Paul Krugman's Ideological Campaign for the Return of "Depression Economics"
http://www.politicalaffairs.net/article/articleview/7843/


Paul Krugman has launched a determined ideological campaign for the return of the ideas of John Maynard Keynes as the best and most effective framework, for both economic theory and policy, to address the rapidly spreading global financial and economic crisis. For public policy this campaign implies "very significant" public investments in jobs, income, infrastructure, education. By significant is meant surpassing in size, per year, – if you want to return to something greater than zero growth – the expected contraction in the economy from Dec, 2007, the official start of the current Recession, until it ends. The forecasters with the most accurate record in this crisis expect a 4-6 percent contraction lasting 5-6 additional fiscal quarters. The number of economists predicting double-digit official unemployment rates is swelling. Nonetheless, one should be cautious interpreting any forecasted numbers...economic forecasting is no less difficult or uncertain than weather forecasting.

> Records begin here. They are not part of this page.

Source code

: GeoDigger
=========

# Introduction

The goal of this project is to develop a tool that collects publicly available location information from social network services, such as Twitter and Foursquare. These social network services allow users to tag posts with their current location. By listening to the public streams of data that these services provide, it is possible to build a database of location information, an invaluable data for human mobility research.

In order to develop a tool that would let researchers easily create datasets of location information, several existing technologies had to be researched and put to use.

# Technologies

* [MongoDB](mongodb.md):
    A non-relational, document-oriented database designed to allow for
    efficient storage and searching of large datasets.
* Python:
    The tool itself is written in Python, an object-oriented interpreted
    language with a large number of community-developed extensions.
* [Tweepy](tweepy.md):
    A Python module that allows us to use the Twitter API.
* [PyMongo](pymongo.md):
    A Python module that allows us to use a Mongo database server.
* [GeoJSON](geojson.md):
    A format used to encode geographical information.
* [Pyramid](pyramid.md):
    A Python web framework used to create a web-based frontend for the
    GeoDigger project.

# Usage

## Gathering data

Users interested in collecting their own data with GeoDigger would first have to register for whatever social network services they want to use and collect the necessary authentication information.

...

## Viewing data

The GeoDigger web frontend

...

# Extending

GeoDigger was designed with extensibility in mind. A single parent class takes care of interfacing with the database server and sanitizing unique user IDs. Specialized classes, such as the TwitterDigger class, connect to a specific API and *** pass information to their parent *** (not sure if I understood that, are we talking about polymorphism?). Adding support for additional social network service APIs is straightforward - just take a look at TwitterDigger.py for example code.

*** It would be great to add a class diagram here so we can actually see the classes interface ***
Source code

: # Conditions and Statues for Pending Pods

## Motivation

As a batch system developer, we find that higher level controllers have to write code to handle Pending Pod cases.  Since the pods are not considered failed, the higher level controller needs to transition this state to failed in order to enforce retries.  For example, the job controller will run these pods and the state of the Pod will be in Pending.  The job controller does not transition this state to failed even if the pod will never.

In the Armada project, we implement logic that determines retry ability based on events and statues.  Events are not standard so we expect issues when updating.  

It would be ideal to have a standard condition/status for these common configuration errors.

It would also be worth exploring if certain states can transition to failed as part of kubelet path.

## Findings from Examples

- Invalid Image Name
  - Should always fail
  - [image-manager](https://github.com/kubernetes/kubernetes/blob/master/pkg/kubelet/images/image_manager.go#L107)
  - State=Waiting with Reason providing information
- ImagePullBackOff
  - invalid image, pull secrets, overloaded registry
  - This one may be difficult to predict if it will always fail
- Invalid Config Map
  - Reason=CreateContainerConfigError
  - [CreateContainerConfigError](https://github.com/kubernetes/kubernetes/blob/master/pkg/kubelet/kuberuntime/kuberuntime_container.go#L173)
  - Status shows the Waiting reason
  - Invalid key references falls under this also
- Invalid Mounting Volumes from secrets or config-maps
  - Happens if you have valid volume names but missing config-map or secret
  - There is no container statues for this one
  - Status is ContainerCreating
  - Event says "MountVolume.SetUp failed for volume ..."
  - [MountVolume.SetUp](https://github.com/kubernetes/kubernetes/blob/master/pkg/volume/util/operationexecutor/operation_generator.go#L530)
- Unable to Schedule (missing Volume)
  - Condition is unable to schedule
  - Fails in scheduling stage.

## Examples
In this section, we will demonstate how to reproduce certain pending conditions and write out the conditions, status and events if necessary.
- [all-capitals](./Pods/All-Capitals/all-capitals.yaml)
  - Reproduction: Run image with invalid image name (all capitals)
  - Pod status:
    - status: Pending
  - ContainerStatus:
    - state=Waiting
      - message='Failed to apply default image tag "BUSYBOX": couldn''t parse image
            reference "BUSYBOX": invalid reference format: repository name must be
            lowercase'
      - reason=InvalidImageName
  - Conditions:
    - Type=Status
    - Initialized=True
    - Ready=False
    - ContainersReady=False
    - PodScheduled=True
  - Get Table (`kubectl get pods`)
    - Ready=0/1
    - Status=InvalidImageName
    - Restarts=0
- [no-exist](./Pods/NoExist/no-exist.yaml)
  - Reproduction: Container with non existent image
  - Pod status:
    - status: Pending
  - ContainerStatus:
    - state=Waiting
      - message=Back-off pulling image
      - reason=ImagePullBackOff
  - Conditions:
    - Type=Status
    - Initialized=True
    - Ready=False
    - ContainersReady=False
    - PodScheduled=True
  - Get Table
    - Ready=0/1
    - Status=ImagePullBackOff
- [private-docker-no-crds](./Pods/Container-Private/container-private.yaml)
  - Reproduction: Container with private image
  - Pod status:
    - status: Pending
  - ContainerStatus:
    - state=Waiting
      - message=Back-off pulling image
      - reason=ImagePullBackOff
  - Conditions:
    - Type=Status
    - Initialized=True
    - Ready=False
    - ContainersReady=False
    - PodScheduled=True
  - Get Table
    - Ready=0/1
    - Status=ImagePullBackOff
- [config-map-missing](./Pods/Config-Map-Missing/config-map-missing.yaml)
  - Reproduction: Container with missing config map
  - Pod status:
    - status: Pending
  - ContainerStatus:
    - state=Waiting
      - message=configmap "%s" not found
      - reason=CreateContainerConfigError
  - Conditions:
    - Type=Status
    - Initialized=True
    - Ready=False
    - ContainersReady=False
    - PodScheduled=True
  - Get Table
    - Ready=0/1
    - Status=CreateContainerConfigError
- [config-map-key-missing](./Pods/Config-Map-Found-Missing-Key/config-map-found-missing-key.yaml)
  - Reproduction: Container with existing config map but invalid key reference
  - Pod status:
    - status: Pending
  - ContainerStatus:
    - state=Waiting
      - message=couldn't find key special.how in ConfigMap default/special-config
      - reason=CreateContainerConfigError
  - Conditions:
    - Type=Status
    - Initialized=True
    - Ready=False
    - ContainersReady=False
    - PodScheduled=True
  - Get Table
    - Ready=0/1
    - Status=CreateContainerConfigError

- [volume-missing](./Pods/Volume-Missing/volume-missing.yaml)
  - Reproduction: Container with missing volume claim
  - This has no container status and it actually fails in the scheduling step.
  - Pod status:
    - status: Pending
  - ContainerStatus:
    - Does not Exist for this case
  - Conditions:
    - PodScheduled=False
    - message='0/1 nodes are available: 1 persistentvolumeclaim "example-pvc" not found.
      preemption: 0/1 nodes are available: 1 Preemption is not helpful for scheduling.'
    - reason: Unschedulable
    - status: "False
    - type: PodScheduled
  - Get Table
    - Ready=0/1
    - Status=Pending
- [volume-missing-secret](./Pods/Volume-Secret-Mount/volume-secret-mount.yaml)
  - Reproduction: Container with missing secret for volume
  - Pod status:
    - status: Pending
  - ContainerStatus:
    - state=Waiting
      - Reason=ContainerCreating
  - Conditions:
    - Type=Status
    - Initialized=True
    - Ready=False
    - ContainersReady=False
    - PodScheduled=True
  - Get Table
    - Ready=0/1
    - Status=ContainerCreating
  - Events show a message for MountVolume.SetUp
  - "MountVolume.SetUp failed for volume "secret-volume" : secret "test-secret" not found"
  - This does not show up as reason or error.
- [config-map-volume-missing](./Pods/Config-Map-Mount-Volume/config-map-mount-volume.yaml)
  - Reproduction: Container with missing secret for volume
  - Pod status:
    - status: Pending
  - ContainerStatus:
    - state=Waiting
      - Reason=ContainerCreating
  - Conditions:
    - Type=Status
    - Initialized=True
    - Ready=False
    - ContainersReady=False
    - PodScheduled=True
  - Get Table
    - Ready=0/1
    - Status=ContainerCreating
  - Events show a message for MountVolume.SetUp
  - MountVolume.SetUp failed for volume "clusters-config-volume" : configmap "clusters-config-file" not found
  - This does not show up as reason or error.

Krugman says we are in an era of "depression economics" where the reigning economic economic ideology of monetarism fails, the ideas of John Maynard Keynes are vindicated, and a New, New Deal is on the agenda -- a 'Deal' now requiring government intervention orders of magnitude greater in size than ever contemplated or enacted by FDR:

"Has anyone else noticed that the current crisis sheds light on one of the great controversies of economic history? A central theme of Keynes's General Theory was the impotence of monetary policy in depression-type conditions. But Milton Friedman and Anna Schwartz, in their magisterial monetary history of the United States, claimed that the Fed could have prevented the Great Depression — a claim that in later, popular writings, including those of Friedman himself, was transmuted into the claim that the Fed caused the Depression.

Now, what the Fed really controlled was the monetary base — currency plus bank reserves The base actually rose during the great slump, which is why it's hard to make the case that the Fed caused the Depression. But arguably the Depression could have been prevented if the Fed had done more — if it had expanded the monetary base faster and done more to rescue banks in trouble.

So here we are, facing a new crisis reminiscent of the 1930s. And this time the Fed has been spectacularly aggressive about expanding the monetary base: And guess what — it doesn't seem to be working. I think the thesis of the Monetary History has just taken a hit.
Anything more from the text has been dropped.